Let your passion come through, that's what I tell everybody. Go for it. Don't be embarrassed. Go wild. Whatever it is, whatever it is within you, let it out. If you have a tie-dye lab coat, go for it. If you want to wear a perfectly starched lab coat, crisp with a bow tie, I say embrace it. If you are wearing a bow tie – another thing I'll say, just as an aside – I think you should also wear a shirt. It's up to you.​

What role do parents play in helping high schoolers stay interested in science and math?

Well, just keep in mind that the role of parents is to make sure kids do their homework. You do that by way of example. If you come home as a parent and check out and just start watching television, don't expect your kid to not feel that that's OK. It's very easy for me to say – ​it's a hard thing to actually do.

But a tradition of academic excellence is passed down. As we say all the time, it's not what you say, it's what you do. Children are watching you all the time if you are a grown-up.
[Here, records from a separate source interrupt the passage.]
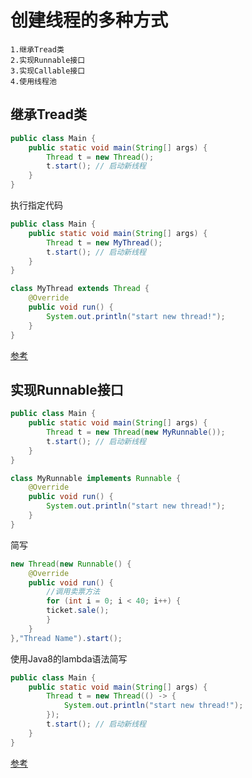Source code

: # 创建线程的多种方式

```
1.继承Tread类
2.实现Runnable接口
3.实现Callable接口
4.使用线程池
```

## 继承Tread类

```java
public class Main {
    public static void main(String[] args) {
        Thread t = new Thread();
        t.start(); // 启动新线程
    }
}
```

执行指定代码

```java
public class Main {
    public static void main(String[] args) {
        Thread t = new MyThread();
        t.start(); // 启动新线程
    }
}

class MyThread extends Thread {
    @Override
    public void run() {
        System.out.println("start new thread!");
    }
}
```

[参考](https://www.liaoxuefeng.com/wiki/1252599548343744/1306580710588449)

## 实现Runnable接口

```java
public class Main {
    public static void main(String[] args) {
        Thread t = new Thread(new MyRunnable());
        t.start(); // 启动新线程
    }
}

class MyRunnable implements Runnable {
    @Override
    public void run() {
        System.out.println("start new thread!");
    }
}
```
简写
```java
new Thread(new Runnable() {
  	@Override
  	public void run() {
    	//调用卖票方法
    	for (int i = 0; i < 40; i++) {
      	ticket.sale();
    	}
  	}
},"Thread Name").start();
```

使用Java8的lambda语法简写

```java
public class Main {
    public static void main(String[] args) {
        Thread t = new Thread(() -> {
            System.out.println("start new thread!");
        });
        t.start(); // 启动新线程
    }
}
```

[参考](https://www.liaoxuefeng.com/wiki/1252599548343744/1306580710588449)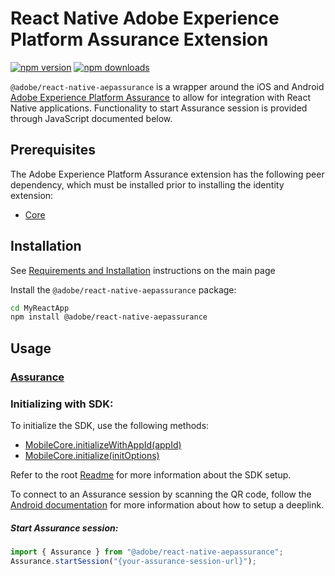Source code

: # React Native Adobe Experience Platform Assurance Extension

[![npm version](https://img.shields.io/npm/v/@adobe/react-native-aepassurance?color=green&label=npm%20package)](https://www.npmjs.com/package/@adobe/react-native-aepassurance)
[![npm downloads](https://img.shields.io/npm/dm/@adobe/react-native-aepassurance)](https://www.npmjs.com/package/@adobe/react-native-aepassurance)

`@adobe/react-native-aepassurance` is a wrapper around the iOS and Android [Adobe Experience Platform Assurance](https://developer.adobe.com/client-sdks/documentation/platform-assurance) to allow for integration with React Native applications. Functionality to start Assurance session is provided through JavaScript documented below.

## Prerequisites

The Adobe Experience Platform Assurance extension has the following peer dependency, which must be installed prior to installing the identity extension:

- [Core](../core/README.md)

## Installation

See [Requirements and Installation](https://github.com/adobe/aepsdk-react-native#requirements) instructions on the main page

Install the `@adobe/react-native-aepassurance` package:

```bash
cd MyReactApp
npm install @adobe/react-native-aepassurance
```

## Usage

### [Assurance](https://developer.adobe.com/client-sdks/documentation/platform-assurance/tutorials)

### Initializing with SDK:

To initialize the SDK, use the following methods:
- [MobileCore.initializeWithAppId(appId)](https://github.com/adobe/aepsdk-react-native/tree/docs-v7/packages/core#initializewithappid)
- [MobileCore.initialize(initOptions)](https://github.com/adobe/aepsdk_flutter/tree/main/plugins/flutter_aepcore#initialize)

Refer to the root [Readme](https://github.com/adobe/aepsdk-react-native/blob/main/README.md) for more information about the SDK setup.

To connect to an Assurance session by scanning the QR code, follow the [Android documentation](https://developer.android.com/training/app-links/deep-linking) for more information about how to setup a deeplink.

##### Start Assurance session:

```typescript
import { Assurance } from "@adobe/react-native-aepassurance";
Assurance.startSession("{your-assurance-session-url}");
```
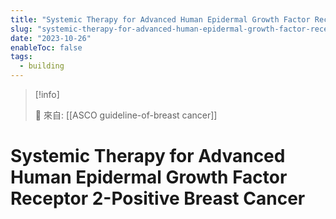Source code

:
 ```yaml
---
title: "Systemic Therapy for Advanced Human Epidermal Growth Factor Receptor 2-Positive Breast Cancer"
slug: "systemic-therapy-for-advanced-human-epidermal-growth-factor-receptor-positive-breast-cancer"
date: "2023-10-26"
enableToc: false
tags:
  - building
---
```


> [!info]
>
> 🌱 來自: [[ASCO guideline-of-breast cancer]]

# Systemic Therapy for Advanced Human Epidermal Growth Factor Receptor 2-Positive Breast Cancer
If you conduct your life in a dissolute, ​lazy way, don't expect your kids not to do the same thing.

What are the future consequences for a teen who has lost his or her enthusiasm for science and math?​

Your life won’t be as much fun, that's all I'll tell you. It just won't be as much fun. It won't be as interesting.

Do you think the competitive aspect of a competition​ like ExploraVision gets students interested?

Everybody. You ask anybody, 'Oh I love losing.' Nobody says that – everybody likes to win. Everybody competes and this is deep within us. ​This is evolution, ​man. ​Our ancestors who did not compete, are not our ancestors; ​they got eliminated a long time ago.

Competition is not bad, emphasizing anything too much is probably bad because you de-emphasize other important things. ​But nevertheless, if you are diligent as a student in ExploraVision you can get a scholarship and go to college and almost certainly have a higher quality of life than if you didn't.